Many residential group care children have not had consistent access to quality education, so Sunnybrook teachers ensure educational excellence is maintained in the home as an extension of the children’s new learning environment. Sunnybrook also provides weekly on-site tutoring for all grade levels and subjects and arranges individualized tutorial services to children with special academic needs, giving each child the chance to reach their fullest educational potential.
Many children have suffered severe emotional trauma prior to entering a group care home. Their backgrounds are often marred by poverty, homelessness, neglect, or abuse. In Sunnybrook’s holistic approach to care, it takes each child’s need for emotional healing just as seriously as educational needs. Group and individual counseling sessions are offered on a weekly basis, allowing residents to process their past trauma along with their present circumstances, and to develop strategies and skills for moving forward with health and restoration in mind.

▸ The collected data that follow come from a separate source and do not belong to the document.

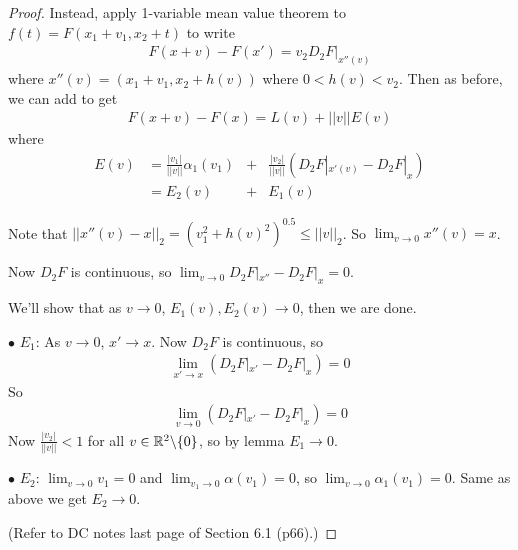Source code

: \documentclass[a4paper]{article}
\begin{document}
\begin{thm}
\begin{proof}
Instead, apply 1-variable mean value theorem to $f(t)=F(x_1+v_1,x_2+t)$ to write
\begin{equation*}
\begin{aligned}
F(x+v)-F(x')=v_2D_2F|_{x''(v)}
\end{aligned}
\end{equation*}
where $x''(v)=(x_1+v_1,x_2+h(v))$ where $0<h(v)<v_2$. Then as before, we can add to get
\begin{equation*}
\begin{aligned}
F(x+v)-F(x)=L(v)+||v||E(v)
\end{aligned}
\end{equation*}
where
\begin{equation*}
\begin{aligned}
E(v)&=\frac{|v_1|}{||v||}\alpha_1(v_1)&+&\frac{|v_2|}{||v||}(D_2 F|_{x'(v)}-D_2F|_x)
\\&=E_2(v) &+& E_1(v)
\end{aligned}
\end{equation*}

Note that $||x''(v)-x||_2 = (v_1^2+h(v)^2)^{0.5} \leq ||v||_2$. So $\lim_{v \to 0} x''(v) = x$.

Now $D_2 F$ is continuous, so $\lim_{v \to 0} D_2 F|_{x''} - D_2 F|_x = 0$.

We'll show that as $v\to 0$, $E_1(v),E_2(v) \to 0$, then we are done.

$\bullet$ $E_1$: As $v \to 0$, $x' \to x$. Now $D_2 F$ is continuous, so 
\begin{equation*}
\begin{aligned}
\lim_{x' \to x}(D_2 F|_{x'}-D_2 F|_x) = 0
\end{aligned}
\end{equation*}
So
\begin{equation*}
\begin{aligned}
\lim_{v \to 0} (D_2 F|_{x'}-D_2 F|_x) = 0
\end{aligned}
\end{equation*}
Now $\frac{|v_2|}{||v||}<1$ for all $v \in \mathbb{R}^2 \backslash \{0\}$, so by lemma $E_1\to 0$.

$\bullet$ $E_2$: $\lim_{v\to 0} v_1 = 0$ and $\lim_{v_1\to 0} \alpha (v_1)=0$, so $\lim_{v \to 0} \alpha_1(v_1) = 0$. Same as above we get $E_2 \to 0$.

(Refer to DC notes last page of Section 6.1 (p66).)

\end{proof}
\end{thm}
\end{document}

While Sunnybrook has been engaged in this kind of work for almost 60 years, it never stops looking for new ways to change lives and serve others. With the start of the new year, it launched a new program to address yet another need in the community that the staff felt too passionately about to not get involved. They began noticing that older children and teens would age out of the traditional foster care programs and not necessarily have opportunities readily available for the next stage of life. Many would become homeless, resort to selling drugs or petty theft just to get by, and end up in jail. These kids just needed to know that they had options and that someone would help them pursue those with unmeasured love and enthusiasm.

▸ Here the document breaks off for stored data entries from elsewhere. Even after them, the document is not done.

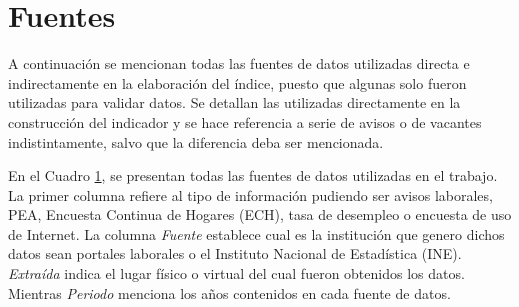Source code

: \documentclass[12pt,oneside]{reedthesis}
\begin{document}
\hypertarget{fuentes}{%
\section{Fuentes}\label{fuentes}}

A continuación se mencionan todas las fuentes de datos utilizadas directa e indirectamente en la elaboración del índice, puesto que algunas solo fueron utilizadas para validar datos. Se detallan las utilizadas directamente en la construcción del indicador y se hace referencia a serie de avisos o de vacantes indistintamente, salvo que la diferencia deba ser mencionada.

En el Cuadro \ref{fuentes}, se presentan todas las fuentes de datos utilizadas en el trabajo. La primer columna refiere al tipo de información pudiendo ser avisos laborales, PEA, Encuesta Continua de Hogares (ECH), tasa de desempleo o encuesta de uso de Internet. La columna \emph{Fuente}
establece cual es la institución que genero dichos datos sean portales laborales o el Instituto Nacional de Estadística (INE). \emph{Extraída} indica el lugar físico o virtual del cual fueron obtenidos los datos. Mientras \emph{Periodo} menciona los años contenidos en cada fuente de datos.
\end{document}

Sunnybrook’s new Transitional Living program aims to provide just that. Through this new service, teens and young adults can live in group housing and benefit from programs and offerings similar to those of residential group care but geared to an older audience with slightly different needs. In addition to room and board, Transitional Living residents will have access to independent living training, in which they learn to budget, gain basic employment skills, and get hands-on work experience (perhaps for the first time) through on-campus job opportunities. Sunnybrook’s life skills courses and personal development opportunities will further allow these residents to grow with stability and direction, while providing tools and resources to help them pursue the professional or education path of their choice. Right now, the first Transitional Living resident is preparing for the Armed Services Vocational Aptitude Battery, pursuing his dream of joining the Army.
The Sunnybrook heart for this program is that residents will believe that their goals are achievable, their dreams are possible, and that people really do exist who want to help them win in life.
In conjunction with the Transitional Living program, Sunnybrook has launched the Team 12 fundraising initiative. It takes just $1,000 per month ($12,000 per year) to support a resident of Sunnybrook’s Transitional Living program. This amount gives an at-risk older youth hope—hope in the form of food, materials, and training to take ownership of their life and make it what they want it to be, hope of options and opportunity, hope that may have been missing in their home life for generations, and hope for breaking that cycle and rewriting the future.To get involved and join the Team 12 initiative, visit www.sunnych.net/contact or call (601) 856-6555.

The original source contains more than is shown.